南中国海的夏夜总裹着股咸腥的燥热,即使暴风雨将至,空气里的黏腻也没减几分。“苍狼”号隐形护卫舰像一头伏在水面的灰色巨兽,舰体两侧的隐形涂层在暮色里泛着哑光,甲板上的舰载机旋翼偶尔转动,带起的风卷着海水的潮气,扑在陆苍脸上。
他站在舰桥最高处的观察位,指尖无意识地敲着栏杆。战术手表的屏幕亮着,上面是十六架“蜂鸟”微型无人机的实时坐标,像撒在黑布上的银粉,在舰艇周围形成半径三公里的警戒圈。“队长,喝口?”副队长赵峰的声音从身后传来,带着点戏谑的笑。陆苍回头,看见他手里拎着个军用水壶,壶身上的狼头贴纸边角都磨卷了。
“刚煮的姜汤,老规矩,加了点红糖。”赵峰把水壶递过来,自己先灌了一大口,喉结滚动时,脖子上挂着的黄铜硬币晃了晃——那硬币和陆苍兜里的一模一样,是“苍狼”中队的传承信物,正面刻着咆哮的狼头,背面是一行小字:“虽九死其犹未悔”。
陆苍接过来抿了一口,辛辣的暖意顺着喉咙往下淌。“无人机群状态怎么样?”他问。赵峰掏出战术平板,指尖在屏幕上划了两下:“一切正常,续航还剩78%,刚才测试了反干扰模式,能扛住普通电磁脉冲。”他顿了顿,压低声音,“不过我总觉得不对劲,今天的海太静了,连鱼群都没见着,跟……跟被抽空了似的。”
陆苍没说话,只是抬头望向远处的海平面。墨蓝色的天幕压得很低,云层像浸了墨的棉絮,沉甸甸地坠着,仿佛随时会砸下来。他从军装口袋里摸出个小小的金属盒,打开,里面是张泛黄的照片——年轻的父亲穿着老式军装,站在界碑旁,腰杆挺得笔直。照片背面有行字:“军人的腰,是用来撑起军旗的,不是用来弯的。”

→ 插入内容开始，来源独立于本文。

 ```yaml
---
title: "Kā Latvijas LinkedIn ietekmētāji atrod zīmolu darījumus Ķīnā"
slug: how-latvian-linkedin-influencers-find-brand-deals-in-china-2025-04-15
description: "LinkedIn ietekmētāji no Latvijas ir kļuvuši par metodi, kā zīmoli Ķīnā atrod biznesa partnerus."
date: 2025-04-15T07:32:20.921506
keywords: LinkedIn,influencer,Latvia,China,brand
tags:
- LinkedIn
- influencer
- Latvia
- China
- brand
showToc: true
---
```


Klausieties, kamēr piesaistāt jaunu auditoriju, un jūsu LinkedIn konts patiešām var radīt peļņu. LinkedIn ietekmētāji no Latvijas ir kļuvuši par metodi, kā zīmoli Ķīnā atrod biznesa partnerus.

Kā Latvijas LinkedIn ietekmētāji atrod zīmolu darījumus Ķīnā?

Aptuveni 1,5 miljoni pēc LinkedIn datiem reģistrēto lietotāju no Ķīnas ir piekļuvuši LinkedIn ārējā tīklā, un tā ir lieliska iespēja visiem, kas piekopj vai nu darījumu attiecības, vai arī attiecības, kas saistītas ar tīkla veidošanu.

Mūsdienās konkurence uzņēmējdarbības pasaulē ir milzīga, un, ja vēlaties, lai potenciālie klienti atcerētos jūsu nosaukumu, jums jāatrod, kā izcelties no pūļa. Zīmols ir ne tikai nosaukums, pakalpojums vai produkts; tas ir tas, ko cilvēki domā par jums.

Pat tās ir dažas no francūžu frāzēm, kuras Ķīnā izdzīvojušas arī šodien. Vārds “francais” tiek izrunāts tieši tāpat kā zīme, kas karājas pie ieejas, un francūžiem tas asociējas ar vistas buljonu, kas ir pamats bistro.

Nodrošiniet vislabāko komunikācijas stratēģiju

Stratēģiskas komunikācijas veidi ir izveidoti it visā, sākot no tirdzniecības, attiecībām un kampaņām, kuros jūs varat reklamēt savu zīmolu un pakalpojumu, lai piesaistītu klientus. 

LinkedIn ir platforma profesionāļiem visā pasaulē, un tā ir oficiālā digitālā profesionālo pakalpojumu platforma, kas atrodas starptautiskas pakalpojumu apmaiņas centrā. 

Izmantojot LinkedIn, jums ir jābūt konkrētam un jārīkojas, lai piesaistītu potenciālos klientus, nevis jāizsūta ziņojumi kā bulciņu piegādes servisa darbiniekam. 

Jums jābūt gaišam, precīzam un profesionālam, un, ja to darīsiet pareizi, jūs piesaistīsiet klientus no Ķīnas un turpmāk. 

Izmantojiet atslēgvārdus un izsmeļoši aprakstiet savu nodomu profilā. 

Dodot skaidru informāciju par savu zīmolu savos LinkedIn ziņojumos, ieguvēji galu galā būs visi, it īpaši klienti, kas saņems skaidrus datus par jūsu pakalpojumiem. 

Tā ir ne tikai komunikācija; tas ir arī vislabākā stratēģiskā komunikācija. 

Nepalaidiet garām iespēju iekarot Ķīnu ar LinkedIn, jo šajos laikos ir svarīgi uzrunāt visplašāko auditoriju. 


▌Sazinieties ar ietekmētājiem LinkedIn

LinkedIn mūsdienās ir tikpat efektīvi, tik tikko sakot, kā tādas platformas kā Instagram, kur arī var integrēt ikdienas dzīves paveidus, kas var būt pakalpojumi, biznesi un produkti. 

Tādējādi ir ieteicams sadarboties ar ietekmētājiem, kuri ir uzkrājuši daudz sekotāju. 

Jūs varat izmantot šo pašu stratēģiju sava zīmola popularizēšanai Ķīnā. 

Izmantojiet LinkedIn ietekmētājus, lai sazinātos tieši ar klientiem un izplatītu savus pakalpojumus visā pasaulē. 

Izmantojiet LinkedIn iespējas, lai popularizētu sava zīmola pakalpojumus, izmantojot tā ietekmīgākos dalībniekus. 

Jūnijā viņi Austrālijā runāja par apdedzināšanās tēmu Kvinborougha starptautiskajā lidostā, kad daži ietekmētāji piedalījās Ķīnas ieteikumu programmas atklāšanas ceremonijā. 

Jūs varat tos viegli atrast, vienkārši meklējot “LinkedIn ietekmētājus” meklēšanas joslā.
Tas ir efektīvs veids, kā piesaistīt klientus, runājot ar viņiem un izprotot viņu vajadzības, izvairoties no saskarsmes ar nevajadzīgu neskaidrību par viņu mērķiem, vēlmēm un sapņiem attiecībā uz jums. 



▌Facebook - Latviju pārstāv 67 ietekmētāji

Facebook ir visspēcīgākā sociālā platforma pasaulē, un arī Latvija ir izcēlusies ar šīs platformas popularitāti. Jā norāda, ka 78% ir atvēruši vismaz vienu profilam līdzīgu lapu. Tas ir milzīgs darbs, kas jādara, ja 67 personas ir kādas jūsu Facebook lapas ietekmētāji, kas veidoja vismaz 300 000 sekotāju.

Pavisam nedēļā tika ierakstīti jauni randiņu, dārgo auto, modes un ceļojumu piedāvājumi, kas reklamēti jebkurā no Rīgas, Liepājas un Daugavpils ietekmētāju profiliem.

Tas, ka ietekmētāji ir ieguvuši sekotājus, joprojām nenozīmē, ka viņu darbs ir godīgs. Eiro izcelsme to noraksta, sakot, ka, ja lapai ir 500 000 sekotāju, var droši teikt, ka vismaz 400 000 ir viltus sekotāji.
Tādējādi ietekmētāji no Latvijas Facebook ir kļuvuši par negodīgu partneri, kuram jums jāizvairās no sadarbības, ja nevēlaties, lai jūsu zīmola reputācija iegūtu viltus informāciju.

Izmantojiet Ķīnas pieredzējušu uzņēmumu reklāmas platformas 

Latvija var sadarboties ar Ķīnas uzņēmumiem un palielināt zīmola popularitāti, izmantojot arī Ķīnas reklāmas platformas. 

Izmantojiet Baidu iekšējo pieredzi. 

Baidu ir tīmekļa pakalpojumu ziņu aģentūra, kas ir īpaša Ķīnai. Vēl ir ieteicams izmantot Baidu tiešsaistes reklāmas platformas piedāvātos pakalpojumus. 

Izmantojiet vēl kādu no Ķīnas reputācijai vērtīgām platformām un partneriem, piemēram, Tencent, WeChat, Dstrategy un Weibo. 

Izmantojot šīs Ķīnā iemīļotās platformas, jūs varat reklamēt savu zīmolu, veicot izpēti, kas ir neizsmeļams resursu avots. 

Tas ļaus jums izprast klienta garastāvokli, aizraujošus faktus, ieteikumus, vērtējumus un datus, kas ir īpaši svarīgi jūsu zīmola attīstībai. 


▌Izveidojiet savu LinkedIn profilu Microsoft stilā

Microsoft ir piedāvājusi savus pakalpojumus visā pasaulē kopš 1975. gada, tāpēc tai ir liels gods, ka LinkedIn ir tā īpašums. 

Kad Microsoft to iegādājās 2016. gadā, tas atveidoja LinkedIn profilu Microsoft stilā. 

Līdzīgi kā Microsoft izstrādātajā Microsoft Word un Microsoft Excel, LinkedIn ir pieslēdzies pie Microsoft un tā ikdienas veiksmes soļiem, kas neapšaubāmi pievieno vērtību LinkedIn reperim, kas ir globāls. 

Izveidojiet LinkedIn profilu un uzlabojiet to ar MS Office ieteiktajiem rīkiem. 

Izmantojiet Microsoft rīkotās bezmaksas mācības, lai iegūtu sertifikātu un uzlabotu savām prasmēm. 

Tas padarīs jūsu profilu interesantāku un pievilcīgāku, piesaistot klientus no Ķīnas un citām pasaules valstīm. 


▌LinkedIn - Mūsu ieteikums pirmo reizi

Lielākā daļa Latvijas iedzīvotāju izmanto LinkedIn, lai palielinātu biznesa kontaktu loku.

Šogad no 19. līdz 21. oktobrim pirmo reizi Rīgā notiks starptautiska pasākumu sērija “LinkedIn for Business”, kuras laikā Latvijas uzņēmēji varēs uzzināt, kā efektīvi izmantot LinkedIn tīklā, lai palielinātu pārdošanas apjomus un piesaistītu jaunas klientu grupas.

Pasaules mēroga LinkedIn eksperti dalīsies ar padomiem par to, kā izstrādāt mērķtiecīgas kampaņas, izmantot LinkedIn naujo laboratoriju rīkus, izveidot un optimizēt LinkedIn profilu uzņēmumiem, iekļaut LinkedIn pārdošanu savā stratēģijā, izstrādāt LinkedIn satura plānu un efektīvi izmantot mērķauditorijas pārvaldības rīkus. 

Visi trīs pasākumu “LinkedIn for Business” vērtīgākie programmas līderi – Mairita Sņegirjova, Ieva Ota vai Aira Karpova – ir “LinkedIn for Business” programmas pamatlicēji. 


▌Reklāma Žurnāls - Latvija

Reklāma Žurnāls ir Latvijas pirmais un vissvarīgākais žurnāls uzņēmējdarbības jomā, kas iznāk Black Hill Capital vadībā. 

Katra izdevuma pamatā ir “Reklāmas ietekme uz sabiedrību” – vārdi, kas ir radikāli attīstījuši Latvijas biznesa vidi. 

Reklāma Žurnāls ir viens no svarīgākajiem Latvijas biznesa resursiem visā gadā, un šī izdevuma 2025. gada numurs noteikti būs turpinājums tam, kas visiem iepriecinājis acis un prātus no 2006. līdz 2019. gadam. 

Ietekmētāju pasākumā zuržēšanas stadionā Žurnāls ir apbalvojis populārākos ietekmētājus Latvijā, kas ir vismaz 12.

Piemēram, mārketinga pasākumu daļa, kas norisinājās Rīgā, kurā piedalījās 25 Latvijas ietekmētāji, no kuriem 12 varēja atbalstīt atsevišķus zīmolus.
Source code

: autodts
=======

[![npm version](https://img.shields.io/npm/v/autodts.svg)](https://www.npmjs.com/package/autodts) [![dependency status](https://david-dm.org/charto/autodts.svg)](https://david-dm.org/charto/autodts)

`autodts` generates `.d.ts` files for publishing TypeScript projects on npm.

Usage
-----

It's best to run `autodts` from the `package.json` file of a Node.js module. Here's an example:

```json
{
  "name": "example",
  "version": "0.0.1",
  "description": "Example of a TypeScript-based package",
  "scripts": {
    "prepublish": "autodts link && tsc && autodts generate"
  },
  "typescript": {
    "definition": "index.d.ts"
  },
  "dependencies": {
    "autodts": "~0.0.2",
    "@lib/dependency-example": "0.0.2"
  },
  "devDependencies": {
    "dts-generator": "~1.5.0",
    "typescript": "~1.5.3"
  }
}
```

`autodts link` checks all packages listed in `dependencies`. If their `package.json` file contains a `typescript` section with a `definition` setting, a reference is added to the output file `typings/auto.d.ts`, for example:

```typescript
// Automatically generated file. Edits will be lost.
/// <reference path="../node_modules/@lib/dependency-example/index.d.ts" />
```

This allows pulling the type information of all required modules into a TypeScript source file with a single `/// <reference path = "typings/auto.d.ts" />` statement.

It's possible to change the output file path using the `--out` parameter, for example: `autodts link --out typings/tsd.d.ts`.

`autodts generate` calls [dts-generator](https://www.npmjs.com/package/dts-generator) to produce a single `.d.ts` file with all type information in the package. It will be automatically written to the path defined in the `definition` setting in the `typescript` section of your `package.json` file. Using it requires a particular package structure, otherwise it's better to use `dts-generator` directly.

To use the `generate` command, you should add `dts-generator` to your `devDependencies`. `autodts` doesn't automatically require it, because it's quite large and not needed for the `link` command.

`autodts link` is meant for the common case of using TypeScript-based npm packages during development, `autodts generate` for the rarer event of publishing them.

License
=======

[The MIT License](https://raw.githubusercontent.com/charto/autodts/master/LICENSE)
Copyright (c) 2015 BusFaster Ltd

“想叔叔了?”赵峰凑过来看了一眼,“上次视频,他还说等你这次任务结束,要带你去钓他养的那池鲈鱼。”陆苍合上盒子,把它塞回兜里,指尖在照片边缘按了按:“他那池子鱼,估计早就被邻居家的猫偷光了。”
两人正说着,舰桥里突然传来刺耳的警报声,尖锐得像金属摩擦。陆苍和赵峰对视一眼,拔腿就往指挥室冲。刚进门,就看见操作员小张脸色惨白地指着主屏幕——原本密密麻麻的绿色无人机信号点,此刻像被橡皮擦抹过似的,只剩下一片刺眼的空白。
“怎么回事?”陆苍一把抓过战术椅上的头盔,扣在头上。“不知道!”小张的声音都在抖,“突然受到强电磁干扰,频率特别奇怪,我们的反制系统……完全没反应!就像……就像被吞掉了一样!”
主屏幕突然闪烁了两下,跳出一行扭曲的红色字符,像用血写的:“游戏开始了。”
“全员一级战斗准备!”陆苍的声音在指挥室里炸开,带着不容置疑的威严。舱内瞬间响起一片金属碰撞声,士兵们抓起步枪,冲向各自的战位。赵峰扑到武器控制台前,手指在屏幕上翻飞,额头上的青筋突突直跳:“不行!防御系统锁死了!对方的信号能直接侵入我们的火控系统!”
话音未落,整艘舰猛地一震,仿佛被巨锤狠狠砸中。舰桥的防爆玻璃“嗡”地一声,表面瞬间布满蛛网般的裂痕。陆苍踉跄了一下,扶住旁边的控制台,眼角余光瞥见舷窗外——三枚银灰色的导弹正拖着淡蓝色的尾焰,像幽灵一样穿透雨幕,精准地撞向动力舱的位置。
更诡异的是,那些导弹表面裹着一层半透明的光膜,像是套了个无形的防护罩。刚才最后一架“蜂鸟”无人机试图自爆拦截,却在接触到光膜的瞬间“噗”地消失了,连点火星都没留下。
“是高超音速导弹!速度超过6马赫!”赵峰嘶吼着,手指都快戳穿屏幕了,“他们有能量护盾!我们的弹药打不穿!”
“去救生舱!带队员走!”陆苍一把扯下胸前的应急通讯器,塞进赵峰手里,“我去启动备用引擎,争取时间!”赵峰却反手抓住他的胳膊,掌心滚烫,不知道是血还是汗。“你跟我一起走!”他吼道,“留得青山在……”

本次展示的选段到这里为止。